Task requirements: Could you reproduce, word for word, everything below from the line containing "gateway 192.168.11.1" down to the line containing "of AR models.", with both of those lines included and no others?

Entries provided:
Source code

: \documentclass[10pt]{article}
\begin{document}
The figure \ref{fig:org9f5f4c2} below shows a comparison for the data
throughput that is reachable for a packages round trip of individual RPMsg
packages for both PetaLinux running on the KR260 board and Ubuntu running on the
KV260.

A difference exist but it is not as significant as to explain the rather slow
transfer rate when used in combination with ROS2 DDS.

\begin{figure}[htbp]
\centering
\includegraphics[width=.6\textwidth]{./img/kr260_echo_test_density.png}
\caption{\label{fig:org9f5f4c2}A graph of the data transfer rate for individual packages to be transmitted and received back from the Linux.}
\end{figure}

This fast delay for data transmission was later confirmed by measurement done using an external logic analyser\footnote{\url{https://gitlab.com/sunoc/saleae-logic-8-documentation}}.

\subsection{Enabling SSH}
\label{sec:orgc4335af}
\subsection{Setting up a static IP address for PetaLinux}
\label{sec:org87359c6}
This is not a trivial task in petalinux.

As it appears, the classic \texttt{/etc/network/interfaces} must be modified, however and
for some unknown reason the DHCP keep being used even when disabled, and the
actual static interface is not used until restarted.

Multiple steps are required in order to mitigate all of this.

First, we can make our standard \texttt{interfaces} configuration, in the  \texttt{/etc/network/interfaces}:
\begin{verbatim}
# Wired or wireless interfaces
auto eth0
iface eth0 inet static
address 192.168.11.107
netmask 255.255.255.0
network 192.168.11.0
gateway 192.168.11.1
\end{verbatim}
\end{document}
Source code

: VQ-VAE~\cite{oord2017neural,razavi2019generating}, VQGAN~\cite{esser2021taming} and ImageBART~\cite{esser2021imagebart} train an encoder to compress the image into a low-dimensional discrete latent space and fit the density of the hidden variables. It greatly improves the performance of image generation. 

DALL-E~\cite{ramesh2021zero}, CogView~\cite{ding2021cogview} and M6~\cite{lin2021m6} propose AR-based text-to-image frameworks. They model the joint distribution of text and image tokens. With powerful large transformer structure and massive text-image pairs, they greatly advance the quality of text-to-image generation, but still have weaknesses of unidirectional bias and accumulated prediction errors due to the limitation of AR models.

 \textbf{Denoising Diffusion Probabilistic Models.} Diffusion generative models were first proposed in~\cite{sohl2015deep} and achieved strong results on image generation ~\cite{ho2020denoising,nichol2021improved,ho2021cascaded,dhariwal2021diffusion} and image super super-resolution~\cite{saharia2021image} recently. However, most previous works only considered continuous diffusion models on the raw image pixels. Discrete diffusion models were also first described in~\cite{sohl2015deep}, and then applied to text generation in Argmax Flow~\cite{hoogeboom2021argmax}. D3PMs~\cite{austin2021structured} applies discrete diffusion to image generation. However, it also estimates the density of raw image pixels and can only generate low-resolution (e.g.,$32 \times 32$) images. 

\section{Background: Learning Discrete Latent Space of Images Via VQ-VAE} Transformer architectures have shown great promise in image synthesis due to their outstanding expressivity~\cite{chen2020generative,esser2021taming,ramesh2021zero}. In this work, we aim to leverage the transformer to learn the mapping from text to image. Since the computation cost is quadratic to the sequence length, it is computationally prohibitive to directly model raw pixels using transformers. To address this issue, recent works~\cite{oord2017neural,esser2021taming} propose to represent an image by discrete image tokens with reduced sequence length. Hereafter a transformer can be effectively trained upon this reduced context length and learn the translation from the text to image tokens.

Solved problem:
gateway 192.168.11.1
\end{verbatim}
\end{document}
Source code

: VQ-VAE~\cite{oord2017neural,razavi2019generating}, VQGAN~\cite{esser2021taming} and ImageBART~\cite{esser2021imagebart} train an encoder to compress the image into a low-dimensional discrete latent space and fit the density of the hidden variables. It greatly improves the performance of image generation. 

DALL-E~\cite{ramesh2021zero}, CogView~\cite{ding2021cogview} and M6~\cite{lin2021m6} propose AR-based text-to-image frameworks. They model the joint distribution of text and image tokens. With powerful large transformer structure and massive text-image pairs, they greatly advance the quality of text-to-image generation, but still have weaknesses of unidirectional bias and accumulated prediction errors due to the limitation of AR models.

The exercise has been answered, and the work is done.